Crítica do filme “Agora”

Acompanhando filmes outdoor ao longo de quase 10 anos, sempre me perguntei como seria a produção brasileira de alguém que tenha conhecimentos de edição e roteiro cinematográficos. Neste período pude observar os mais variados estilos e, invariavelmente, constatar a forte influência que a linguagem publicitária tem em quem planeja produzir algo de qualidade. Com o tempo, muita produções acabaram ficando quase que repetições delas mesmas, dando a impressão forte de que era sempre o mesmo filme (mas com roupagem nova).

As histórias seguiam o mesmo padrão e modelo. Houve, claro, tentativas de sair deste paradigma, mas esbarrava sempre no esforço de artificializar os elementos contidos no filme. Passou-se até mesmo forçar pessoas em documentários de escalada a interpretar, ou mesmo vender histórias falsas. O público evidentemente respondeu silenciosamente, não se interessando por qualquer coisa pasteurizada e vendida em uma embalagem bonita.

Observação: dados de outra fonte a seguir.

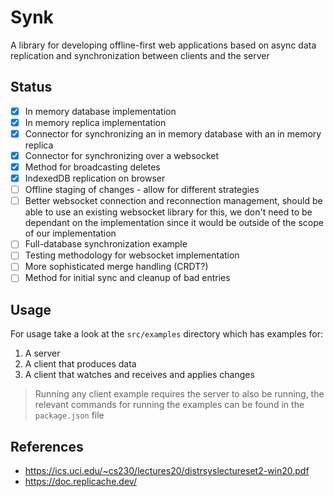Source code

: # Synk

A library for developing offline-first web applications based on async data replication and synchronization between clients and the server

## Status

- [x] In memory database implementation
- [x] In memory replica implementation
- [x] Connector for synchronizing an in memory database with an in memory replica
- [x] Connector for synchronizing over a websocket
- [x] Method for broadcasting deletes
- [x] IndexedDB replication on browser
- [ ] Offline staging of changes - allow for different strategies
- [ ] Better websocket connection and reconnection management, should be able to use an existing websocket library for this, we don't need to be dependant on the implementation since it would be outside of the scope of our implementation
- [ ] Full-database synchronization example
- [ ] Testing methodology for websocket implementation
- [ ] More sophisticated merge handling (CRDT?)
- [ ] Method for initial sync and cleanup of bad entries

## Usage

For usage take a look at the `src/examples` directory which has examples for:

1. A server
2. A client that produces data
3. A client that watches and receives and applies changes

> Running any client example requires the server to also be running, the relevant commands for running the examples can be found in the `package.json` file

## References

- https://ics.uci.edu/~cs230/lectures20/distrsyslectureset2-win20.pdf
- https://doc.replicache.dev/
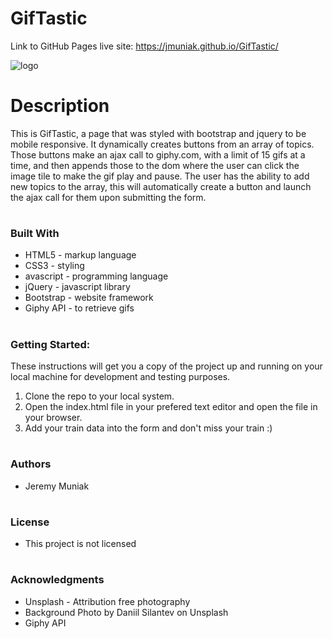 # GifTastic

Link to GitHub Pages live site: https://jmuniak.github.io/GifTastic/

![logo](assets/images/GifTastic.png)


# Description
This is GifTastic, a page that was styled with bootstrap and jquery to be mobile responsive. It dynamically creates buttons from an array of topics. Those buttons make an ajax call to giphy.com, with a limit of 15 gifs at a time, and then appends those to the dom where the user can click the image tile to make the gif play and pause. The user has the ability to add new topics to the array, this will automatically create a button and launch the ajax call for them upon submitting the form.
#

### Built With
* HTML5 - markup language
* CSS3 - styling
* avascript - programming language
* jQuery - javascript library
* Bootstrap - website framework
* Giphy API - to retrieve gifs
#

### Getting Started:
These instructions will get you a copy of the project up and running on your local machine for development and testing purposes.
1. Clone the repo to your local system. 
2. Open the index.html file in your prefered text editor and open the file in your browser. 
3. Add your train data into the form and don't miss your train :) 
#

### Authors
* Jeremy Muniak
#

### License
* This project is not licensed
#

### Acknowledgments
* Unsplash - Attribution free photography
* Background Photo by Daniil Silantev on Unsplash
* Giphy API
#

Neste tempo também confundiu-se muito que a qualidade de um filme está diretamente ligada ao equipamento utilizado. A partir daí apareceram os mesmos erros de sempre, mas agora em Full HD e 4K, o que evidenciava mais a deficiência. O estilo de fazer filmes outdoor sofria muito da filosofia de copiar algo, ou alguém, que tinha ganhado atenção do público. A partir daí esqueceu-se conceitos básicos que fazem uma produção se destacar dentre as demais: roteiro, edição, metáfora visual, composição fotográfica, etc.

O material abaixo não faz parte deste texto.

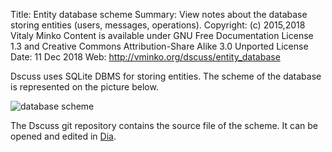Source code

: Title:      Entity database scheme
Summary:    View notes about the database storing entities (users, messages,
            operations).
Copyright:  (c) 2015,2018 Vitaly Minko
            Content is available under GNU Free Documentation License 1.3 and
            Creative Commons Attribution-Share Alike 3.0 Unported License
Date:       11 Dec 2018
Web:        http://vminko.org/dscuss/entity_database


Dscuss uses SQLite DBMS for storing entities. The scheme of the database is represented on the picture below.

![database scheme][db_img]

The Dscuss git repository contains the source file of the scheme. It can be
opened and edited in [Dia][dia].


[db_img]: /storage/dscuss/illustrations/entity_database.png
[dia]: https://wiki.gnome.org/Apps/Dia/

O filme “Agora”, produzido por Otávio Lima e Mickael Couturier, é talvez uma amostra de que há qualidade e vontade de elaborar um produto que seja diferente das que foram produzidas até então. Com pouco mais de 10 minutos de duração e poucos diálogos, a produção é uma verdadeira poesia em forma de imagens. Mesmo tendo uma duração curta, “Agora” também serve de inspiração a quem deseja produzir algum filme sobre escalada que não siga parâmetros publicitários.

Mas qual o segredo da produção? As respostas são muitas, mas fosse preciso somente optar por uma, seria a edição primorosa em detalhes da escalada que torna “Agora” muito mais uma poesia em forma e imagens. Não há ali interesse em vender algo, ou alguém, promover heroísmo ou artificializar ídolos. Há ali um ser humano e detalhes que marcam sua obsessão em torno de uma cadena de uma via de escalada.

Chegando próxima à perfeição, “Agora” ainda carece de alguns detalhes que engrandeceriam ainda mais a experiência para o espectador. Talvez o ponto fraco da produção seja o de ser tão curta, se esquivando com isso de aprofundar mais ainda nos sentimentos e sensações do protagonista. Esta pequena mácula em nada afeta a qualidade do filme como um todo.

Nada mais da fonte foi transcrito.